Among the entries beneath this sentence, how many lines include the word "used"? Only the number is wanted.

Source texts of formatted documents
= = = =

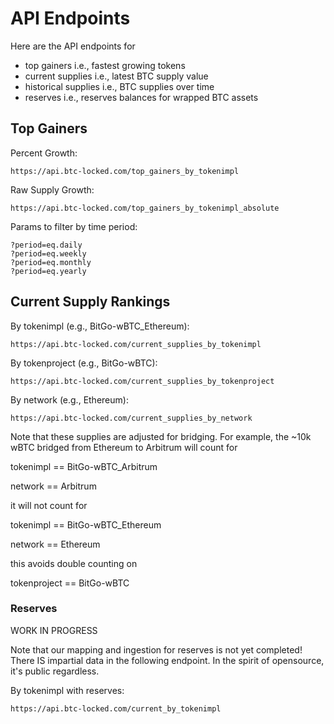 # API Endpoints

Here are the API endpoints for
- top gainers i.e., fastest growing tokens
- current supplies i.e., latest BTC supply value
- historical supplies i.e., BTC supplies over time
- reserves i.e., reserves balances for wrapped BTC assets

## Top Gainers

Percent Growth:

`https://api.btc-locked.com/top_gainers_by_tokenimpl`

Raw Supply Growth:

`https://api.btc-locked.com/top_gainers_by_tokenimpl_absolute`

Params to filter by time period:

```
?period=eq.daily
?period=eq.weekly
?period=eq.monthly
?period=eq.yearly
```

## Current Supply Rankings

By tokenimpl (e.g., BitGo-wBTC_Ethereum):

`https://api.btc-locked.com/current_supplies_by_tokenimpl`

By tokenproject (e.g., BitGo-wBTC):

`https://api.btc-locked.com/current_supplies_by_tokenproject`

By network (e.g., Ethereum):

`https://api.btc-locked.com/current_supplies_by_network`

Note that these supplies are adjusted for bridging. For example, the ~10k wBTC bridged from Ethereum to Arbitrum will count for

tokenimpl == BitGo-wBTC_Arbitrum

network == Arbitrum

it will not count for

tokenimpl == BitGo-wBTC_Ethereum

network == Ethereum

this avoids double counting on

tokenproject == BitGo-wBTC

### Reserves

WORK IN PROGRESS

Note that our mapping and ingestion for reserves is not yet completed! There IS impartial data in the following endpoint. In the spirit of opensource, it's public regardless.

By tokenimpl with reserves:

`https://api.btc-locked.com/current_by_tokenimpl`
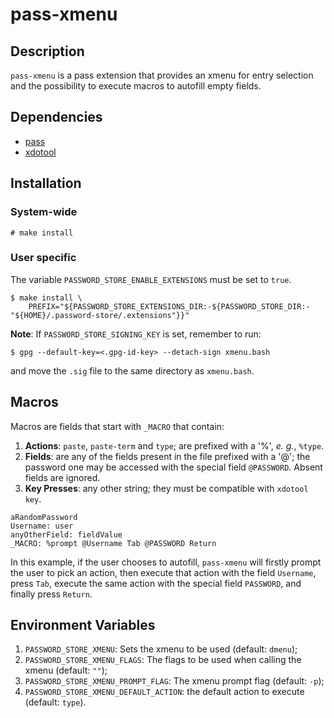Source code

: # pass-xmenu

## Description
`pass-xmenu` is a pass extension that provides an xmenu for entry selection and
the possibility to execute macros to autofill empty fields.

## Dependencies
* [pass](https://www.passwordstore.org/)
* [xdotool](https://github.com/jordansissel/xdotool)

## Installation
### System-wide

```
# make install
```

### User specific
The variable `PASSWORD_STORE_ENABLE_EXTENSIONS` must be set to `true`.

```
$ make install \
	PREFIX="${PASSWORD_STORE_EXTENSIONS_DIR:-${PASSWORD_STORE_DIR:-"${HOME}/.password-store/.extensions"}}"
```

**Note**: If `PASSWORD_STORE_SIGNING_KEY` is set, remember to run:

```
$ gpg --default-key=<.gpg-id-key> --detach-sign xmenu.bash
```
and move the `.sig` file to the same directory as `xmenu.bash`.

## Macros
Macros are fields that start with `_MACRO` that contain:

1. **Actions**: `paste`, `paste-term` and `type`; are prefixed with a '%', *e. g.*, `%type`.
2. **Fields**: are any of the fields present in the file prefixed with a '@'; the
  password one may be accessed with the special field `@PASSWORD`. Absent fields
  are ignored.
3. **Key Presses**: any other string; they must be compatible with `xdotool
   key`.

```
aRandomPassword
Username: user
anyOtherField: fieldValue
_MACRO: %prompt @Username Tab @PASSWORD Return
```

In this example, if the user chooses to autofill, `pass-xmenu` will firstly
prompt the user to pick an action, then execute that action with the field
`Username`, press `Tab`, execute the same action with the special field
`PASSWORD`, and finally press `Return`.

## Environment Variables
1. `PASSWORD_STORE_XMENU`: Sets the xmenu to be used (default: `dmenu`);
2. `PASSWORD_STORE_XMENU_FLAGS`: The flags to be used when calling the xmenu
   (default: `""`);
3. `PASSWORD_STORE_XMENU_PROMPT_FLAG`: The xmenu prompt flag (default: `-p`);
4. `PASSWORD_STORE_XMENU_DEFAULT_ACTION`: the default action to execute
   (default: `type`).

= = = =

● **THE COMPLETED TASK**
2